Stored data:
● ● ● ● ●

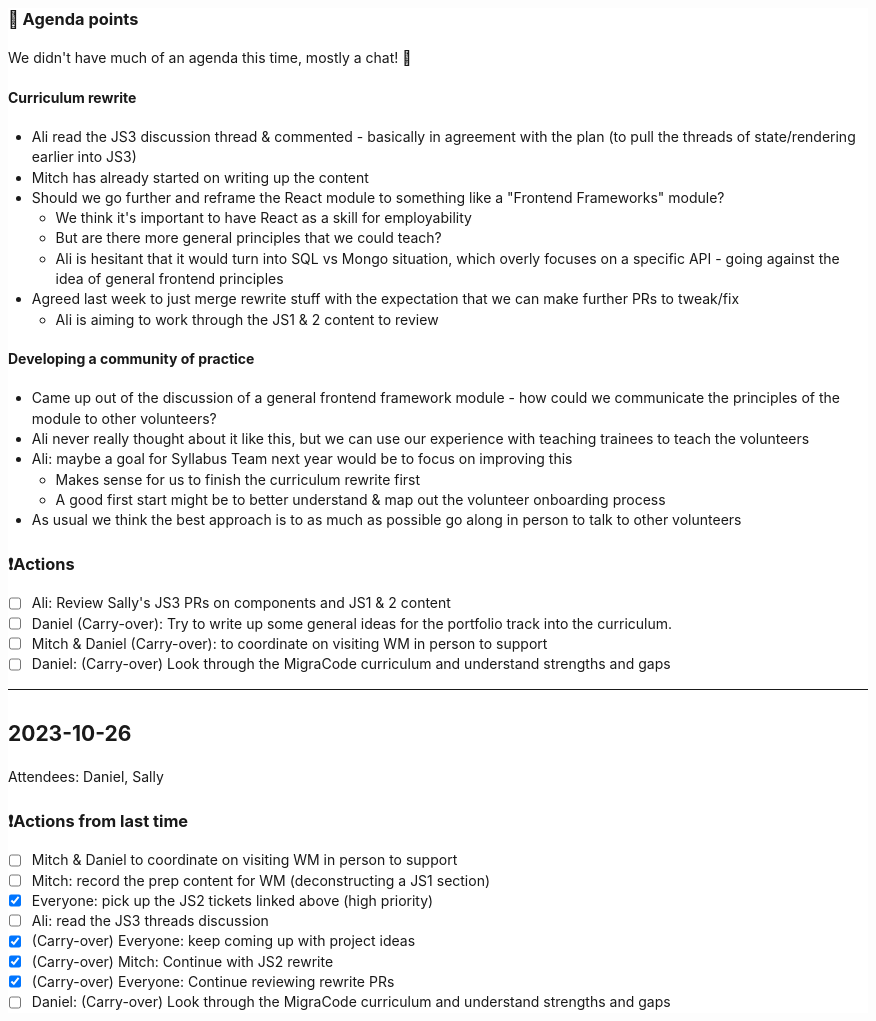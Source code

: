 ### 📝 Agenda points

We didn't have much of an agenda this time, mostly a chat! 🙂

#### Curriculum rewrite

- Ali read the JS3 discussion thread & commented - basically in agreement with the plan (to pull the threads of state/rendering earlier into JS3)
- Mitch has already started on writing up the content
- Should we go further and reframe the React module to something like a "Frontend Frameworks" module?
  - We think it's important to have React as a skill for employability
  - But are there more general principles that we could teach?
  - Ali is hesitant that it would turn into SQL vs Mongo situation, which overly focuses on a specific API - going against the idea of general frontend principles
- Agreed last week to just merge rewrite stuff with the expectation that we can make further PRs to tweak/fix
  - Ali is aiming to work through the JS1 & 2 content to review

#### Developing a community of practice

- Came up out of the discussion of a general frontend framework module - how could we communicate the principles of the module to other volunteers?
- Ali never really thought about it like this, but we can use our experience with teaching trainees to teach the volunteers
- Ali: maybe a goal for Syllabus Team next year would be to focus on improving this
  - Makes sense for us to finish the curriculum rewrite first
  - A good first start might be to better understand & map out the volunteer onboarding process
- As usual we think the best approach is to as much as possible go along in person to talk to other volunteers

### ❗Actions

- [ ] Ali: Review Sally's JS3 PRs on components and JS1 & 2 content
- [ ] Daniel (Carry-over): Try to write up some general ideas for the portfolio track into the curriculum.
- [ ] Mitch & Daniel (Carry-over): to coordinate on visiting WM in person to support
- [ ] Daniel: (Carry-over) Look through the MigraCode curriculum and understand strengths and gaps

---

## 2023-10-26

Attendees: Daniel, Sally

### ❗Actions from last time

- [ ] Mitch & Daniel to coordinate on visiting WM in person to support
- [ ] Mitch: record the prep content for WM (deconstructing a JS1 section)
- [x] Everyone: pick up the JS2 tickets linked above (high priority)
- [ ] Ali: read the JS3 threads discussion
- [x] (Carry-over) Everyone: keep coming up with project ideas
- [x] (Carry-over) Mitch: Continue with JS2 rewrite
- [x] (Carry-over) Everyone: Continue reviewing rewrite PRs
- [ ] Daniel: (Carry-over) Look through the MigraCode curriculum and understand strengths and gaps
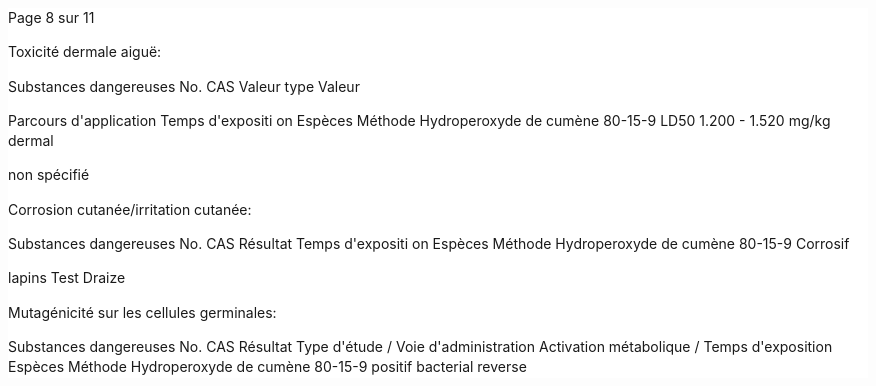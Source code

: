 Page 8 sur 11 
 
 
 
Toxicité dermale aiguë: 
 
Substances dangereuses 
No. CAS 
Valeur 
type 
Valeur 
 
Parcours 
d'application 
Temps 
d'expositi
on 
Espèces 
Méthode 
Hydroperoxyde de 
cumène 
80-15-9 
LD50 
1.200 - 1.520 
mg/kg 
dermal 
 
 
non spécifié 
 
 
Corrosion cutanée/irritation cutanée: 
 
Substances dangereuses 
No. CAS 
Résultat 
Temps 
d'expositi
on 
Espèces 
Méthode 
Hydroperoxyde de 
cumène 
80-15-9 
Corrosif 
 
lapins 
Test Draize 
 
 
 
 
Mutagénicité sur les cellules germinales: 
 
Substances dangereuses 
No. CAS 
Résultat 
Type d'étude / 
Voie 
d'administration 
Activation 
métabolique / 
Temps 
d'exposition 
Espèces 
Méthode 
Hydroperoxyde de 
cumène 
80-15-9 
positif 
bacterial reverse 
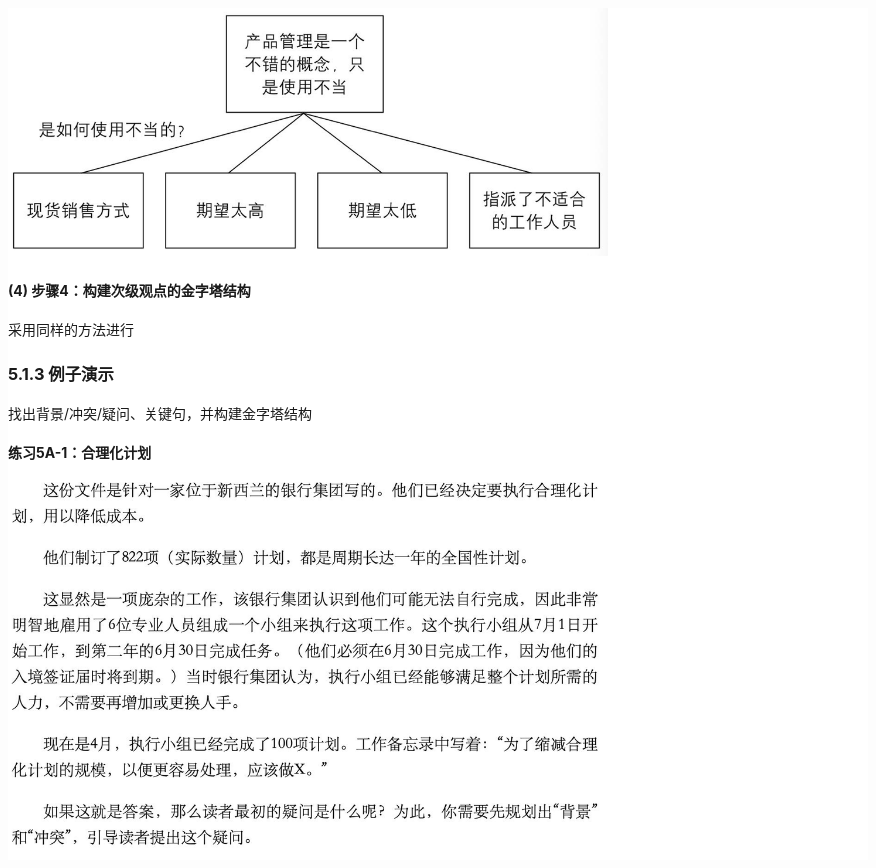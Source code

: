 <div align="left"><img src="pics/liwt2_ch05_5_1_2.jpg" width="600" /></div>

#### (4) 步骤4：构建次级观点的金字塔结构

采用同样的方法进行

### 5.1.3 例子演示

找出背景/冲突/疑问、关键句，并构建金字塔结构

#### 练习5A-1：合理化计划

<div align="left"><img src="pics/liwt2_ch05_5_1_3_5a1.jpg" width="600" /></div>
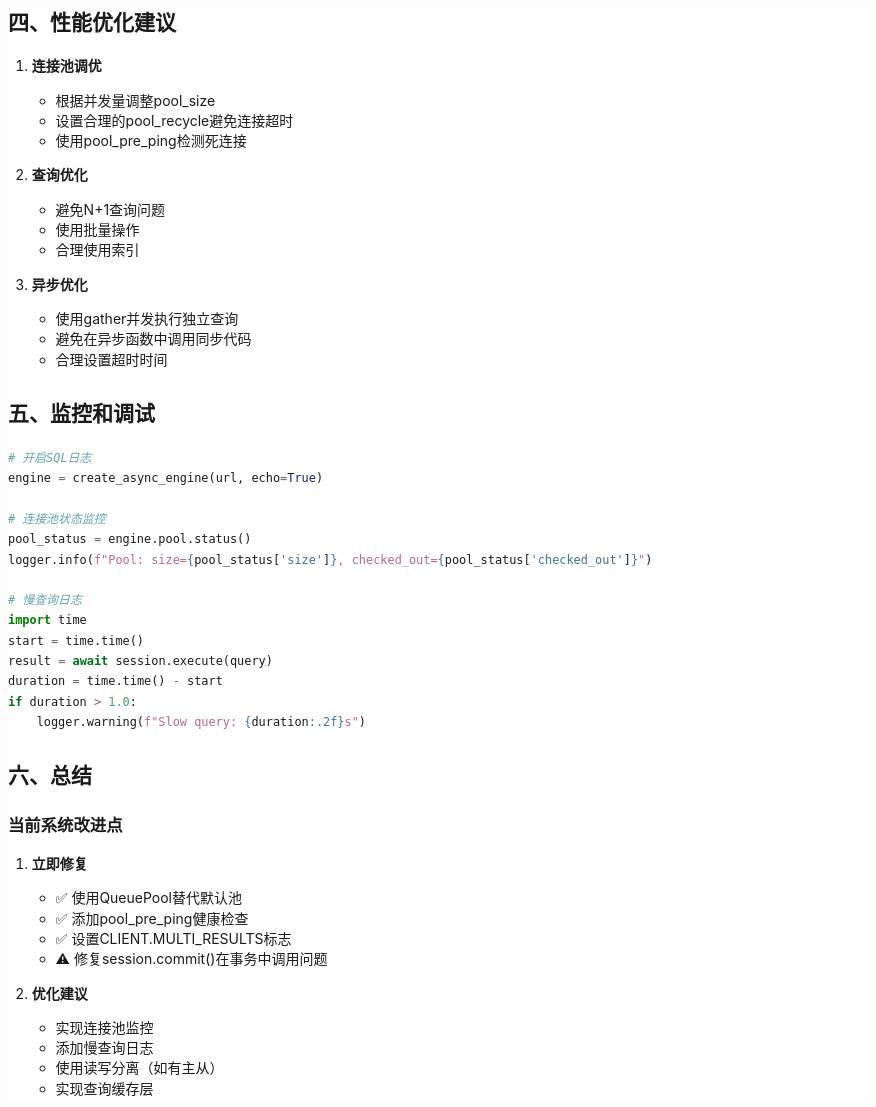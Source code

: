 ## 四、性能优化建议

1. **连接池调优**
   - 根据并发量调整pool_size
   - 设置合理的pool_recycle避免连接超时
   - 使用pool_pre_ping检测死连接

2. **查询优化**
   - 避免N+1查询问题
   - 使用批量操作
   - 合理使用索引

3. **异步优化**
   - 使用gather并发执行独立查询
   - 避免在异步函数中调用同步代码
   - 合理设置超时时间

## 五、监控和调试

```python
# 开启SQL日志
engine = create_async_engine(url, echo=True)

# 连接池状态监控
pool_status = engine.pool.status()
logger.info(f"Pool: size={pool_status['size']}, checked_out={pool_status['checked_out']}")

# 慢查询日志
import time
start = time.time()
result = await session.execute(query)
duration = time.time() - start
if duration > 1.0:
    logger.warning(f"Slow query: {duration:.2f}s")
```

## 六、总结

### 当前系统改进点

1. **立即修复**
   - ✅ 使用QueuePool替代默认池
   - ✅ 添加pool_pre_ping健康检查
   - ✅ 设置CLIENT.MULTI_RESULTS标志
   - ⚠️ 修复session.commit()在事务中调用问题

2. **优化建议**
   - 实现连接池监控
   - 添加慢查询日志
   - 使用读写分离（如有主从）
   - 实现查询缓存层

● ● ● ● ●

TASK GOAL:
Match on "other" and copy out every line of the entries that contains it.

EXERCISE OUTPUT:
- Came up out of the discussion of a general frontend framework module - how could we communicate the principles of the module to other volunteers?
- As usual we think the best approach is to as much as possible go along in person to talk to other volunteers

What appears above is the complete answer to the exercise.